Zingt nu de sloeber heeft 't goed bekeken

met stille trom der onder gemuisd

ie is aan zijn liederlijk leven overleden

Zijn snaar is gesprongen, zijn schup afgekuist

Geen rammelende rinkelende decoraties

Geen soldatesk klaroengeschal

Geen plechtige postume felicitaties

Zingt liever t’hope een liedje 't is al


Geen tombe of bronzen gebeeldhouwd gevaarte

Geen donkere kelder van steen en lood

Leg me liever in ’t licht, in de klaarte

Simpel in d’eerde warm en bloot

Begraaf me maar ergens in 't veld verloren

Waar dat de beke heur weg nog vindt



Klein Ventje Van Elverdinge


In Elverdinge daar is 't dat ie stond
George, 'n klein ventje sigaar in zijn mond
een zwarte mutse en lappen op zijn knieën
en al die passeerd' heeft hem daar gezien.


Klein ventje,
klein ventje,
de wereld mag vergaan,
blijf gie maar staan


In warme dagen zat ie plat op de grond
tegen de muur waar dat ie anders tegen stond
d’r valt op de straat altijd wel wat te zien
een scheur in mijn vest en een lap op mijn knieën


Klein ventje
…..

En ik heb zo dikwijls gepeinsd in 't passant
nu zet ik mijn auto, heel mijn boel aan de kant
en 'k ga met dat ventje een babbeltje slaan
ja 'k ga met Georges tegen de muur gaan staan


Klein ventje
…..

Allez kom, zij' j' zot, rijd zere maar voort
de mensen gaan wel zeggen zijn verstand is verstoord,
daarbij 'k heb geen tijd 'k ben veel t' overlaân
'k heb een stal vol koeien die te wachten staan


Klein ventje
…..

Mijn huis moet gebouwd en mijn land moet bezaaid
mijn boomgaard geplant en mijn gras moet gemaaid
de stove moet nog branden en de paster bezocht
want 'k wil zere nog trouwen, d'r moeten kinders gekocht.


Klein ventje
…..

en ze moeten dan naar schole, goed gediplomeerd
een villa, een auto, proper geïnstalleerd
M’r moet hard gewrocht om door 't leven te slaan
of je kunt van armoe langs de strate gaan staan

.
Klein ventje
…..

In Elverdinge, daar is 't dat ie stond
Georges, 'n klein ventje, sigaar in zijn mond
een zwarte mutse en lappen op zijn knieën
en al die passeerd' heeft hem daar gezien


Klein ventje
…..

Mijn land

Mijn land dat zijn d'oneindige luchten

met hemels van trillend zuiver licht

met regen en wind en jagende wolken

mijn blote land met zijn eindeloos zicht.

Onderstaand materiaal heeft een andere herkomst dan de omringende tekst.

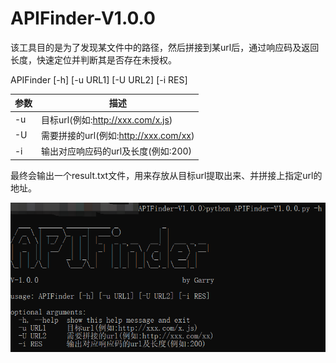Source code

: # APIFinder-V1.0.0

该工具目的是为了发现某文件中的路径，然后拼接到某url后，通过响应码及返回长度，快速定位并判断其是否存在未授权。

APIFinder [-h] [-u URL1] [-U URL2] [-i RES]

| 参数 | 描述                                  |
| ---- | ------------------------------------- |
| -u   | 目标url(例如:http://xxx.com/x.js)     |
| -U   | 需要拼接的url(例如:http://xxx.com/xx) |
| -i   | 输出对应响应码的url及长度(例如:200)   |

最终会输出一个result.txt文件，用来存放从目标url提取出来、并拼接上指定url的地址。

![image-20240131101801277](https://github.com/duduwjr/APIFinder/blob/main/img/image-20240131101801277.png)
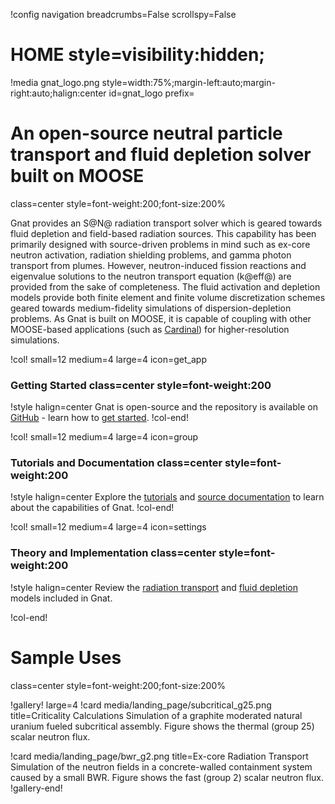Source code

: !config navigation breadcrumbs=False scrollspy=False

# HOME style=visibility:hidden;

!media gnat_logo.png
  style=width:75%;margin-left:auto;margin-right:auto;halign:center
  id=gnat_logo
  prefix=

# An open-source neutral particle transport and fluid depletion solver built on MOOSE
  class=center
  style=font-weight:200;font-size:200%

Gnat provides an S@N@ radiation transport solver which is geared towards fluid depletion and field-based
radiation sources. This capability has been primarily designed with source-driven problems in mind
such as ex-core neutron activation, radiation shielding problems, and gamma photon transport from plumes.
However, neutron-induced fission reactions and eigenvalue solutions to the neutron transport equation (k@eff@)
are provided from the sake of completeness. The fluid activation and depletion models provide both finite element and finite
volume discretization schemes geared towards medium-fidelity simulations of dispersion-depletion problems.
As Gnat is built on MOOSE, it is capable of coupling with other MOOSE-based applications (such as
[Cardinal](https://cardinal.cels.anl.gov/index.html)) for higher-resolution simulations.

!col! small=12 medium=4 large=4 icon=get_app

### Getting Started class=center style=font-weight:200

!style halign=center
Gnat is open-source and the repository is available on [GitHub](https://github.com/nuclearkevin/gnat) -
learn how to [get started](getting_started/installation.md).
!col-end!

!col! small=12 medium=4 large=4 icon=group

### Tutorials and Documentation class=center style=font-weight:200

!style halign=center
Explore the [tutorials](tutorials/index.md) and [source documentation](source/index.md)
to learn about the capabilities of Gnat.
!col-end!

!col! small=12 medium=4 large=4 icon=settings

### Theory and Implementation class=center style=font-weight:200

!style halign=center
Review the [radiation transport](about/radiation_transport.md) and
[fluid depletion](about/mobile_depletion.md) models included in Gnat.

!col-end!

# Sample Uses
  class=center
  style=font-weight:200;font-size:200%


!gallery! large=4
!card media/landing_page/subcritical_g25.png title=Criticality Calculations
Simulation of a graphite moderated natural uranium fueled subcritical assembly. Figure shows the thermal (group 25) scalar neutron flux.

!card media/landing_page/bwr_g2.png title=Ex-core Radiation Transport
Simulation of the neutron fields in a concrete-walled containment system caused by a small BWR. Figure shows the fast (group 2) scalar neutron flux.
!gallery-end!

Mijn land zijn de stormen laat in oktober

met meeuwen verschrikt van de zee weggevlucht

een donker dak is de hemel in november

met trage reigers in de klamme lucht.


Mijn land is een oude droevige historie

't gevecht voor de boterham was hier niet genoeg

of zijt ge de Groote Oorlog vergeten

die duizenden jongens hier de dood injoeg.

Mijn land is 't lied van d'onnozele kinders

van scherpe kogels genees je niet

in Frankrijk in Duitsland en Groot Brittannië

staan hoge bergen van verdriet.


Mijn land is de glimmende bruine vet eerde

die in de maand mei van groen is bedekt

voor gulzige beesten liggen hier de meersen

langs grachten en beken ver uitgestrekt.

Mijn land tussen de zee en de bergen

mijn weelderig zomers polderland

mijn straten en dorpen en mijn boerenmensen

mijn Westhoek mijn oeroud Vlaanderland.


Mijn land dat zijn mijn ontelbare dromen

mijn krabbels mijn dichtjes en mijn fantasie

mijn platen en boeken en mijn verre vrienden

in een land zonder liedjes daar woon ik niet.

Mijn land mijn lief mijn vader en mijn moeder

mijn land mijn kinders voor d'eeuwigheid

mijn land mijn lucht, mijn water en wolken

mijn land mijn eerde gebenedijd.



Laat mij maar lopen langs de strate


Moest ‘k heel mijn jong leven studeren,

'k en werd computerspecialist

'k kon het zodanig programmeren,

totda'k van toeten noch blazen niet meer wist.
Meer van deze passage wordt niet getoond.